Entrando nel museo, al secondo piano, c’è una collezione di terrecotte a soggetto teatrale che testimoniano, a Lipari il culto di Dioniso, dio della commedia e delle beatitudini ultraterrene: in una irresistibile sequenza di espressioni umane, si riconoscono Papposileno, i buffi satiri con le orecchie equine, le audaci eroine delle Ecclesiazuse di Aristofane, e poi ancora l’inquietante Lenone della commedia di Menandro che storce le labbra e aggrotta la fronte.

Lasciato il museo, solo dopo aver ammirato le straordinarie ceramiche policrome del Pittore di Lipari (290 – 270 a.C.) la visita continua all’esterno, dove sono visibili le tracce dei cinque millenni ininterrotti di storia dell’isola, dal Neolitico fino a quando la fortezza ospitò la prigione dove furono confinati i politici prima di fuggire nel 1929 aiutati dalla gente del posto, Carlo Rosselli, Emilio Lusso Francesco Nitti.
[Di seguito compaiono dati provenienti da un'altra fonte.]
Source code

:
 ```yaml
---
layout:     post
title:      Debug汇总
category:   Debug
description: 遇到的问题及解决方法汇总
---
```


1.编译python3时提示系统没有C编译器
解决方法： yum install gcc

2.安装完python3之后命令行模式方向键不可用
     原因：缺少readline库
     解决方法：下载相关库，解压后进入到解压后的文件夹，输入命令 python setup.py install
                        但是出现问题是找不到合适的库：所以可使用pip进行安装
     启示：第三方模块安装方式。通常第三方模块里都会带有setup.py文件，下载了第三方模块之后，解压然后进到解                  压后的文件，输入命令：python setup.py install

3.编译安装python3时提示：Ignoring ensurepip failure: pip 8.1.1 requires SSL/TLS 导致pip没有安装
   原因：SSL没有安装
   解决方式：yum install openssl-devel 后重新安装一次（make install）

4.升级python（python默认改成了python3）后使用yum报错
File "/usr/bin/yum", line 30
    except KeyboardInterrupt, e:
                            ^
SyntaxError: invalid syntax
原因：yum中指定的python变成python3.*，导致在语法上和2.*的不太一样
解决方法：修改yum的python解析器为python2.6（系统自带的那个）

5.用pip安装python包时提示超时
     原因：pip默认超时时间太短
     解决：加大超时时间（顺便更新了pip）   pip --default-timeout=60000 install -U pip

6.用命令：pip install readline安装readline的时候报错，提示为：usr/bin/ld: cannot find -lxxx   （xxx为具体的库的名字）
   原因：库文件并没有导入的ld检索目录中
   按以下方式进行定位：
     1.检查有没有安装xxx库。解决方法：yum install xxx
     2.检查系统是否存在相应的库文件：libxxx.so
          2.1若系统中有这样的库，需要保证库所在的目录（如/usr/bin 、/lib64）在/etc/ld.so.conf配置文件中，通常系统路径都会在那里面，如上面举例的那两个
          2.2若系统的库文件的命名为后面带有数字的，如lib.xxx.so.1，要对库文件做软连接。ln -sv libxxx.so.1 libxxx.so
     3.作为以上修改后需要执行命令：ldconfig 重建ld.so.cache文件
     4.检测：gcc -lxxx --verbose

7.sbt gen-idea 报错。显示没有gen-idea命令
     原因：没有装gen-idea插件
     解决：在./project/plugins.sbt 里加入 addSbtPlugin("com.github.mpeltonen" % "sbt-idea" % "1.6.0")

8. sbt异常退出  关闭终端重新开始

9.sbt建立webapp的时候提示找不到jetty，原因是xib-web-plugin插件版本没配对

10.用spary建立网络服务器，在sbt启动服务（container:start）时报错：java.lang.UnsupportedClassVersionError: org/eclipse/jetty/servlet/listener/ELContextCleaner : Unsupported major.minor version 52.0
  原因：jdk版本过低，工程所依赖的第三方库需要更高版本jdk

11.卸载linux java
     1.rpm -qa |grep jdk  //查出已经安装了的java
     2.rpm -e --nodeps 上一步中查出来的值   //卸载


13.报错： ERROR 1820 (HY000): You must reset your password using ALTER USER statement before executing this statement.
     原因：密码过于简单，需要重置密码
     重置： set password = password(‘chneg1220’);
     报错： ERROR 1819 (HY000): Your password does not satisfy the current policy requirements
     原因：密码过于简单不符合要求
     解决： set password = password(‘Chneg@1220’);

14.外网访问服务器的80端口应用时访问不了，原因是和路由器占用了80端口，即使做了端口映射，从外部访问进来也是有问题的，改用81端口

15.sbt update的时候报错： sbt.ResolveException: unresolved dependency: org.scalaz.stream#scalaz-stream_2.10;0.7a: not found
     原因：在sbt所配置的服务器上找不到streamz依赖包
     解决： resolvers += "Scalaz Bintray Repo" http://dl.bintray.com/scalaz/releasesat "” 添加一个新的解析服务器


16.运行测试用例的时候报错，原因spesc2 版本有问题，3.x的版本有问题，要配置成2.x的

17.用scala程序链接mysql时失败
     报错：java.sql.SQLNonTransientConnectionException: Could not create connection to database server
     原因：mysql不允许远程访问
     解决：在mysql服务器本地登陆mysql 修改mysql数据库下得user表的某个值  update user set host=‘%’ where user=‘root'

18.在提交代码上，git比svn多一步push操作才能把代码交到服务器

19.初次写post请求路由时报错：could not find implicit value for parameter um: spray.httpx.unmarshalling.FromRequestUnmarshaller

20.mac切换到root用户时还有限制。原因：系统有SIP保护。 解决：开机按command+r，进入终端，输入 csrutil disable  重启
All’interno delle mura ci sono 5 chiese, tra cui la cattedrale barocca a San Bartolomeo con il monastero benedettino-normanno di cui è stato riscoperto il piccolo chiostro nel 1979, e un parco archeologico sospeso sul mare, dove, sotto le fronde dei pini marinisi trova riparo dalla canicola: tutti i giorni, dalle 2 alle 4 del pomeriggio le brezze del maestrale portano un po’ di sollievo e profumo all’aria miscelando nel loro alito aromi di agave, fico d’India, capperi, salsedine e sole. Quando è ora di tornare in paese, si discende la scalinata che porta in via Garibaldi, la strada ricca di negozi che termina proprio nella piazza della Marina Corta.